私たちには品格というものがない。マナーとか習わずに生きてきた。倣ったマナーといえば食事中に歌を歌わないとかそんな程度。
品格があるほうがおかしいってんだ。
「ですがソゥ様だけ見事打ち解けているというか……」
「……ドラマでお嬢様っていう役もやってましたので。淑女を演じるのも可能です」
さすが真野ちゃん!
そして時間は進み、パーティーが開かれる。目の前で王と思わしき人がしゃべっていた。隣には王子が我が物のように立っている。

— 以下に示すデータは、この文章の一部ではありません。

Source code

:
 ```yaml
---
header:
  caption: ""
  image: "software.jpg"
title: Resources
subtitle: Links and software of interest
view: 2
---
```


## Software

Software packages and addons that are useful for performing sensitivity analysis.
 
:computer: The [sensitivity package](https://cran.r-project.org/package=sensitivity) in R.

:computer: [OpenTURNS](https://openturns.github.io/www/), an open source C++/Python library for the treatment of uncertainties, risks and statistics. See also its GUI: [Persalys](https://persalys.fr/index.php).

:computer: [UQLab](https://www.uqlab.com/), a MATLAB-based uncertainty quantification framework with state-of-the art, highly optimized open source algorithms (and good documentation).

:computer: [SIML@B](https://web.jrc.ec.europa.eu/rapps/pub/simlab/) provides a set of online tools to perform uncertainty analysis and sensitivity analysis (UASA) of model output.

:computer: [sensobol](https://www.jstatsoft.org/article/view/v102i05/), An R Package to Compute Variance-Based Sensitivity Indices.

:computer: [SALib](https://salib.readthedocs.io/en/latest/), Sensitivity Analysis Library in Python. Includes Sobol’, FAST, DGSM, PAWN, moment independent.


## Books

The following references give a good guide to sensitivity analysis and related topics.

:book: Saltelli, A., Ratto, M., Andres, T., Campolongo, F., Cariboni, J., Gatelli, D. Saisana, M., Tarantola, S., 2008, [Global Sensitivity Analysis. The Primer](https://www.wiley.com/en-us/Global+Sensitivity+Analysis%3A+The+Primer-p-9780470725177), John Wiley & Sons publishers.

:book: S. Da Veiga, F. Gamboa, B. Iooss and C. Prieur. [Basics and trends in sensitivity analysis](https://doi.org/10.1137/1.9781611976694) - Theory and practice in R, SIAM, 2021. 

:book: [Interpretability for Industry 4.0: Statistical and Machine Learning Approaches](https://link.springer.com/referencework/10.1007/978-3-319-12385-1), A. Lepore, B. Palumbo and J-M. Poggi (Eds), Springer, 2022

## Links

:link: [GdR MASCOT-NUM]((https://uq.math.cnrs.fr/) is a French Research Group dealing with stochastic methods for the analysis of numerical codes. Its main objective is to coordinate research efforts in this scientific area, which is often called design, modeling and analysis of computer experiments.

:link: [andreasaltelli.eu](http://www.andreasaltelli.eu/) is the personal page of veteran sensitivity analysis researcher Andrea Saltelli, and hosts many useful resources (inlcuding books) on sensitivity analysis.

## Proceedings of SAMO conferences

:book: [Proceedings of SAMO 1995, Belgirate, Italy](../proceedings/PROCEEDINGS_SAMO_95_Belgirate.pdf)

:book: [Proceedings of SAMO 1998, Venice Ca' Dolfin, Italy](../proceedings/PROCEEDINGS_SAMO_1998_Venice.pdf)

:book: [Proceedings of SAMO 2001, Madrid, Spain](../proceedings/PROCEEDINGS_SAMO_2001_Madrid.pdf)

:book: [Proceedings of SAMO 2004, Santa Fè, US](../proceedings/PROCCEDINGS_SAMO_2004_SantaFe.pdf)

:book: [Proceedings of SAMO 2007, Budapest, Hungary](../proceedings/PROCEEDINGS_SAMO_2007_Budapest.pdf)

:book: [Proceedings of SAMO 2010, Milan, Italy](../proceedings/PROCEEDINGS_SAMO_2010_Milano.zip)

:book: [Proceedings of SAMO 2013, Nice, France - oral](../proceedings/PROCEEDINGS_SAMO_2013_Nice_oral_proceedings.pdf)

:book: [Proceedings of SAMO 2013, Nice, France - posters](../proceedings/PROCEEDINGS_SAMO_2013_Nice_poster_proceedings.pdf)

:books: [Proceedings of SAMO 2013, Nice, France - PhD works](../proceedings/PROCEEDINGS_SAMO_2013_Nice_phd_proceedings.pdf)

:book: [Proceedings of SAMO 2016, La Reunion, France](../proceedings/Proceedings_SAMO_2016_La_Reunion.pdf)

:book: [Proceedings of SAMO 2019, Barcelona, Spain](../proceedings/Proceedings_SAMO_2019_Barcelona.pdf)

顔はイケメンだなぁ……。だけどこういうのって性格があれなんだよね。
「今日は我が息子カエサル・シュプレーヒが生まれた日。創造神アルテナ様に祈りを捧げましょう」
と、祈りをしている。
マツリ様も手を合わせ祈っていた。私たちだけが祈っていない。いや、アルテナ様が担当してたんですもんね。そりゃアルテナ様に祈りますよ。
周りに倣えで私も祈りをささげた。
「呼びました?」
と、隣にアルテナ様が立っていた。
「うおおい!?」
大きな声を上げてしまう。
みんな一斉にこっちを向いた。そ、そりゃ目立ちますよね……。だがしかし、騒ぐ人はいなかった。
「あ、アルテナ、様?」
「あ、祈りの時間中でしたか。呼ばれたと思ったので。どうぞ続けてください」
いやいやいや。祈られてる本人がそんな適当でいいんですか?
アルテナ様は気にせず、料理をぱくりと口に運んでいる。もぐもぐと食べ進めている。他の皆さんは茫然と立っていた。
「あ、アルテナ様が降臨なさった!」
「めでたい! 王子様の誕生日に運命か? 王子様万歳!」
いや、多分……。
「でミキ様私に祈りを捧げてどうしたのです?」
「……いや、特になにも」
「そうですか。あ、これ美味しい」
マイペースですね……。本来のアルテナ様ってこうマイペースなところがあるからな……。
というか、お肉食べ過ぎじゃありません?
「あ、アルテナ様! わ、わわわ、わわわわ私はッ!」
「マツリ。落ち着け」
「私はマツリ・カリオスと申します。アルテナ様。ぜひ名前を……」
「マツリさんですね。覚えておきます」
そう返事するとマツリ様は倒れた。
興奮しすぎたらしい。執事が呼ばれ、運ばれていった。みんなこちらに祈りを捧げている。アルテナ様は意に介さず料理を食べている。
「……なんだこの状況」
もう、パーティーどころじゃないような気がする。